Pour comprendre la situation actuelle de Mohammed Ali, il faut remonter au premier mariage de son père, dans les années 1970. Son arrière-grand-père vient alors de décéder et les frères de son grand-père, qui sont restés au village, contestent ses droits à conserver une part des terres. Pour garder des liens au village, il marie son dernier fils à la fille de l’un de ceux-ci, récemment veuve d’un premier mariage avec un autre de ses cousins. Le mariage est un échec, si bien que l’épouse restera vivre à la campagne dans la maison du grand-père, tandis que le père de Mohammed Ali résidera en ville, où il se remariera. Mais Mohammed Ali est son premier fils et il veut l’éduquer ; il le prend donc à l’âge de cinq ans avec lui en ville où il sera élevé par sa grand-mère paternelle (l’Adénite), qui le gâte durant toute sa petite enfance.
Mais l’adolescence de Mohammed Ali est plus difficile : il ne s’entend pas avec ses belles-mères successives (un mariage infructueux avec une autre femme du village, puis une femme de la région de Taez, et enfin une de Sanaa) ; Mohammed Ali rêve de retrouver sa mère et ses petits frères qui, eux, grandissent au village. A 16 ans, il décide de partir y vivre : « Pendant mon enfance, quand j’y allais pour de courtes périodes, je m’y sentais vraiment bien là-bas. Mais quand j’y ai vécu, en fait j’y étais très mal… » Son père l’encourage à revenir à Taez pour finir sa scolarité, ce qu’il fait après une année passée auprès de sa mère. Sa tante paternelle, professeur d’école à Taez, le soutient et le fait travailler : « Tu me parlais de Ziad… Eh bien moi aussi c’était pareil, j’étais toujours premier, ou au moins dans les premiers… » Il termine en 1999 et six mois plus tard son père lui trouve un poste de fonctionnaire contractuel pour le Ministère des Finances à Saada. Mohammed Ali est assuré d’occuper un poste fixe à la sortie de ce premier emploi. Mais avant-même que son contrat arrive à terme, il se fâche avec son père et retourne à Taez : il veut essayer à nouveau de s’installer au village et rompt tout contact avec sa famille paternelle. « C’est pour ça que là je suis tout seul : je me suis brouillé avec tout le monde, avec mes cousins, tous. Je ne veux plus les voir, même s’ils ont tous de bons postes et qu’ils pourraient m’aider… »

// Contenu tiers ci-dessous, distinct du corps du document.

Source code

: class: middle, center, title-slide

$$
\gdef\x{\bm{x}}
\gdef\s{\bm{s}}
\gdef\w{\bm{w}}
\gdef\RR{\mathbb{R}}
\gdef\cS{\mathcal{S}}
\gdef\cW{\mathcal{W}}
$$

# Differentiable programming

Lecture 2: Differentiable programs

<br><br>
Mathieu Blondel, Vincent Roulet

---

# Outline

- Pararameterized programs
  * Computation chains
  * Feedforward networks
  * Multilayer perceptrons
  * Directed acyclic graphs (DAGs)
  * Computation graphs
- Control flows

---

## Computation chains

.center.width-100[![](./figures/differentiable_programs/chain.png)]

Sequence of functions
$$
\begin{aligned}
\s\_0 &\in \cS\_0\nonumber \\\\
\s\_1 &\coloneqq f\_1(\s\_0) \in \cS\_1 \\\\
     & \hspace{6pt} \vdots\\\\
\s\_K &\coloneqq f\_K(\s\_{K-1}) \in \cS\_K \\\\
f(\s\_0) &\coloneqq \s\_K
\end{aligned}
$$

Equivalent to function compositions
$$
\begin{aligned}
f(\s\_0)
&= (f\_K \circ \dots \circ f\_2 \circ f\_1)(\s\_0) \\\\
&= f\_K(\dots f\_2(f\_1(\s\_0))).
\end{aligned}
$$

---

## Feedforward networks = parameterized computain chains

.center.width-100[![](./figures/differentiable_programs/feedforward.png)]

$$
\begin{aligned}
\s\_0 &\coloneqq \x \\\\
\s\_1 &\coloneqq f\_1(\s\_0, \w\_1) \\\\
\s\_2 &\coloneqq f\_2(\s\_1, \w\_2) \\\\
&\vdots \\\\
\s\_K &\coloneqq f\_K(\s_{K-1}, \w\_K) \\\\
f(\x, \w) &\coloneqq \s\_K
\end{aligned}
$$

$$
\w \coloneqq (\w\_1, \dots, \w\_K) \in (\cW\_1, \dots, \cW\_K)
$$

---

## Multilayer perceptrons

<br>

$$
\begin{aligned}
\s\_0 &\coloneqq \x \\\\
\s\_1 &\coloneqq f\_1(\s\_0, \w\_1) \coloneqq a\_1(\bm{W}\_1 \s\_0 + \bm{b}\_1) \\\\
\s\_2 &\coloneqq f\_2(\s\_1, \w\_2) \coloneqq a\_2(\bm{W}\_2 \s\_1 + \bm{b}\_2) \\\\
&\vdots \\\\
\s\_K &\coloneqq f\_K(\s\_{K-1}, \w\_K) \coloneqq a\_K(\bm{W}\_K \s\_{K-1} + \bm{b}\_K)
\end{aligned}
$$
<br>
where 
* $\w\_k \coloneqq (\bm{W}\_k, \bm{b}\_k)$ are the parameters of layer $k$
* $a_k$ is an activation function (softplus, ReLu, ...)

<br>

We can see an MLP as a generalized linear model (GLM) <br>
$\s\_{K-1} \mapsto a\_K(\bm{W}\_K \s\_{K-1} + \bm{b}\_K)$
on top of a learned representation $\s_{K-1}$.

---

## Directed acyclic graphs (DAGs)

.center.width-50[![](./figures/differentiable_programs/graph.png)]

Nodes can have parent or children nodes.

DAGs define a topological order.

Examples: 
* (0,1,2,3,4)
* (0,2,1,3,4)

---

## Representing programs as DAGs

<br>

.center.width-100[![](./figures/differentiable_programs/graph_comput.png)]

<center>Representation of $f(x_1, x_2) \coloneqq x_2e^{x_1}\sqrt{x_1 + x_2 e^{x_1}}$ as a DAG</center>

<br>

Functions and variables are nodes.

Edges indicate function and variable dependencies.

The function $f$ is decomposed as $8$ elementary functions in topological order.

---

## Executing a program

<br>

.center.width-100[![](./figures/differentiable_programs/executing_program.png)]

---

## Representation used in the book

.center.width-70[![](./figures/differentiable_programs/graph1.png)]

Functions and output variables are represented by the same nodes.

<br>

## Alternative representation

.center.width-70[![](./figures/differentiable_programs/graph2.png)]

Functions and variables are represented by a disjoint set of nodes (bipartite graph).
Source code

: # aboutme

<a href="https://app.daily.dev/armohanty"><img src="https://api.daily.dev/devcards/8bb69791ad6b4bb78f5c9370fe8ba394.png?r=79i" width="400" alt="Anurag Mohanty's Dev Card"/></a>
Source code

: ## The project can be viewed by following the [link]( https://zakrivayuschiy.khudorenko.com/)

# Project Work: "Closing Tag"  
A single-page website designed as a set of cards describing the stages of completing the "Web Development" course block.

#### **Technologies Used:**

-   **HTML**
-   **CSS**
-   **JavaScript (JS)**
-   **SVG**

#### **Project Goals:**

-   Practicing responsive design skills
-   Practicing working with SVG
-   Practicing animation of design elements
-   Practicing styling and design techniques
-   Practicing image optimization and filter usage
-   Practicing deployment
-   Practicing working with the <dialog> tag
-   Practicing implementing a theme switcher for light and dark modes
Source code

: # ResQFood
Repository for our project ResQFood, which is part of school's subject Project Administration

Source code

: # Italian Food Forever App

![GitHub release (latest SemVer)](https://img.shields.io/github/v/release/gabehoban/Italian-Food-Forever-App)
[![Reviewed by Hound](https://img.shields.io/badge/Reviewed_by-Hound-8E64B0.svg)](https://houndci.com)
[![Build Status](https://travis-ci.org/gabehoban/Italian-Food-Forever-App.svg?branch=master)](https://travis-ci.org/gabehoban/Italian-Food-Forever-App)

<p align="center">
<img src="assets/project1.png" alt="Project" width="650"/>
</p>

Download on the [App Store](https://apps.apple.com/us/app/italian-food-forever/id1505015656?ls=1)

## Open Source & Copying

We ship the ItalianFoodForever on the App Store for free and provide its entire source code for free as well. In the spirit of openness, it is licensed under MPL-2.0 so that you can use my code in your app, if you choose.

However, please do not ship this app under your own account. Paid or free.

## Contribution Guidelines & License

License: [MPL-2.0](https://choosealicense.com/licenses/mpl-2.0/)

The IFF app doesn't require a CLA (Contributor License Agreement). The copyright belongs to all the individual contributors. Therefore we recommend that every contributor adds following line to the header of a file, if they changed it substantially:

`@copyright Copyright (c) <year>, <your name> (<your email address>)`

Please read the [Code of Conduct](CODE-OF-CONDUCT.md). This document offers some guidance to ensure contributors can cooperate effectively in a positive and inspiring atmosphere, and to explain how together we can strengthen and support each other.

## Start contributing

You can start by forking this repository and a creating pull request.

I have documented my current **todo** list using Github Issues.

« Je te raconte tout ça mais tu vois, maintenant, je me demande toujours pourquoi mon père m’a pris en ville. Je ne comprends pas pourquoi il m’a enlevé du village. Parce qu’à présent je suis un homme détruit (insân muhattam) : je voudrais vivre à la campagne mais je ne peux pas, et je ne peux pas non plus vivre en ville à cause de ma belle-mère. A la campagne, je n’y suis pas bien… Alors que si j’avais été élevé là-bas, je serais comme mes frères. Il n’y aurait pas de problème, ça serait naturel pour moi… »

Mémoire de DEA (Epilogue : Mohammed Ali, un informateur silencieux, pp.96-98)

Sa place dans mon Compte-Rendu de 2006

Socialisation et travail d’enquête (A1-3)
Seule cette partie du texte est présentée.